Railway station in Rakkestad, Norway

Rudskogen Motorsenter Station (Rudskogen motorsenter holdeplass) was a railway station on the Eastern Østfold Line located at Rudskogen in Rakkestad, Norway. Situated 62.90 km from Oslo Central Station (Oslo S), it featured a simple platform. The station was located next to the motorsport venue Rudskogen Motorsenter. The station was opened on 19 May 1990 and was only used that year. It was only served during sporting events with shuttle trains operating to a parking lot located next to Kampenes Station.

==History==
Rudskogen Motorsenter was the first asphalt circuit built in Eastern Norway and was officially opened in May 1990. The logistics were organized in such a way that a parking lot was built at Kampenes, 12 km south of the venue, in Sarpsborg. The stations were first used on the 19 and 20 May, with the Norwegian State Railways operating a shuttle service between Kampenes and Rudskogen. This was not a success and both stations were abandoned after the 1990 season. The station was never used by scheduled trains.
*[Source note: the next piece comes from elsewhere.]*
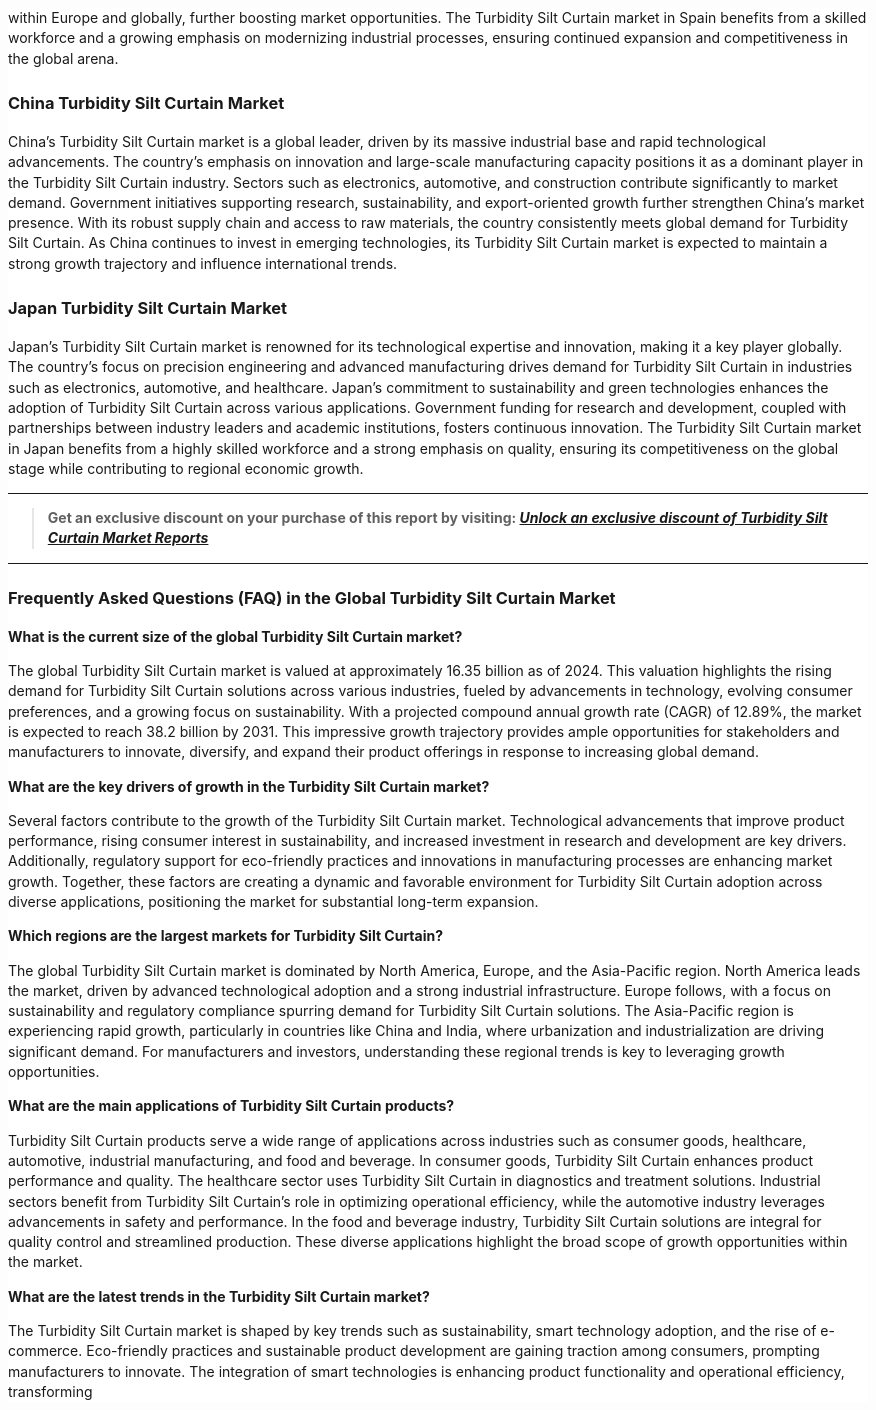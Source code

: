 within Europe and globally, further boosting market opportunities. The Turbidity Silt Curtain market in Spain benefits from a skilled workforce and a growing emphasis on modernizing industrial processes, ensuring continued expansion and competitiveness in the global arena.</p><h3>China Turbidity Silt Curtain Market</h3><p>China&rsquo;s Turbidity Silt Curtain market is a global leader, driven by its massive industrial base and rapid technological advancements. The country&rsquo;s emphasis on innovation and large-scale manufacturing capacity positions it as a dominant player in the Turbidity Silt Curtain industry. Sectors such as electronics, automotive, and construction contribute significantly to market demand. Government initiatives supporting research, sustainability, and export-oriented growth further strengthen China&rsquo;s market presence. With its robust supply chain and access to raw materials, the country consistently meets global demand for Turbidity Silt Curtain. As China continues to invest in emerging technologies, its Turbidity Silt Curtain market is expected to maintain a strong growth trajectory and influence international trends.</p><h3>Japan Turbidity Silt Curtain Market</h3><p>Japan&rsquo;s Turbidity Silt Curtain market is renowned for its technological expertise and innovation, making it a key player globally. The country&rsquo;s focus on precision engineering and advanced manufacturing drives demand for Turbidity Silt Curtain in industries such as electronics, automotive, and healthcare. Japan&rsquo;s commitment to sustainability and green technologies enhances the adoption of Turbidity Silt Curtain across various applications. Government funding for research and development, coupled with partnerships between industry leaders and academic institutions, fosters continuous innovation. The Turbidity Silt Curtain market in Japan benefits from a highly skilled workforce and a strong emphasis on quality, ensuring its competitiveness on the global stage while contributing to regional economic growth.</p><hr /><blockquote><p><strong>Get an exclusive discount on your purchase of this report by visiting: <em><a href="://marketresearchpulse.com/ask-for-discount/7356?utm_source=Github&amp;utm_medium=0116">Unlock an exclusive discount of Turbidity Silt Curtain Market Reports</a></em>&nbsp;</strong></p></blockquote><hr /><h3>Frequently Asked Questions (FAQ) in the Global Turbidity Silt Curtain Market</h3><p><strong>What is the current size of the global Turbidity Silt Curtain market?</strong></p><p>The global Turbidity Silt Curtain market is valued at approximately 16.35 billion as of 2024. This valuation highlights the rising demand for Turbidity Silt Curtain solutions across various industries, fueled by advancements in technology, evolving consumer preferences, and a growing focus on sustainability. With a projected compound annual growth rate (CAGR) of 12.89%, the market is expected to reach 38.2 billion by 2031. This impressive growth trajectory provides ample opportunities for stakeholders and manufacturers to innovate, diversify, and expand their product offerings in response to increasing global demand.</p><p><strong>What are the key drivers of growth in the Turbidity Silt Curtain market?</strong></p><p>Several factors contribute to the growth of the Turbidity Silt Curtain market. Technological advancements that improve product performance, rising consumer interest in sustainability, and increased investment in research and development are key drivers. Additionally, regulatory support for eco-friendly practices and innovations in manufacturing processes are enhancing market growth. Together, these factors are creating a dynamic and favorable environment for Turbidity Silt Curtain adoption across diverse applications, positioning the market for substantial long-term expansion.</p><p><strong>Which regions are the largest markets for Turbidity Silt Curtain?</strong></p><p>The global Turbidity Silt Curtain market is dominated by North America, Europe, and the Asia-Pacific region. North America leads the market, driven by advanced technological adoption and a strong industrial infrastructure. Europe follows, with a focus on sustainability and regulatory compliance spurring demand for Turbidity Silt Curtain solutions. The Asia-Pacific region is experiencing rapid growth, particularly in countries like China and India, where urbanization and industrialization are driving significant demand. For manufacturers and investors, understanding these regional trends is key to leveraging growth opportunities.</p><p><strong>What are the main applications of Turbidity Silt Curtain products?</strong></p><p>Turbidity Silt Curtain products serve a wide range of applications across industries such as consumer goods, healthcare, automotive, industrial manufacturing, and food and beverage. In consumer goods, Turbidity Silt Curtain enhances product performance and quality. The healthcare sector uses Turbidity Silt Curtain in diagnostics and treatment solutions. Industrial sectors benefit from Turbidity Silt Curtain&rsquo;s role in optimizing operational efficiency, while the automotive industry leverages advancements in safety and performance. In the food and beverage industry, Turbidity Silt Curtain solutions are integral for quality control and streamlined production. These diverse applications highlight the broad scope of growth opportunities within the market.</p><p><strong>What are the latest trends in the Turbidity Silt Curtain market?</strong></p><p>The Turbidity Silt Curtain market is shaped by key trends such as sustainability, smart technology adoption, and the rise of e-commerce. Eco-friendly practices and sustainable product development are gaining traction among consumers, prompting manufacturers to innovate. The integration of smart technologies is enhancing product functionality and operational efficiency, transforming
The same season NSB also opened Hauge Station between Fredrikstad and Sarpsborg in order to serve the sports venue Østfoldhallen.

==Facilities==
The station was situated on the Eastern Østfold Line, 62.90 km from Oslo S. This was just 230 m south of Rudskau Station. The station was situated along a section of single track and only featured a simple platform.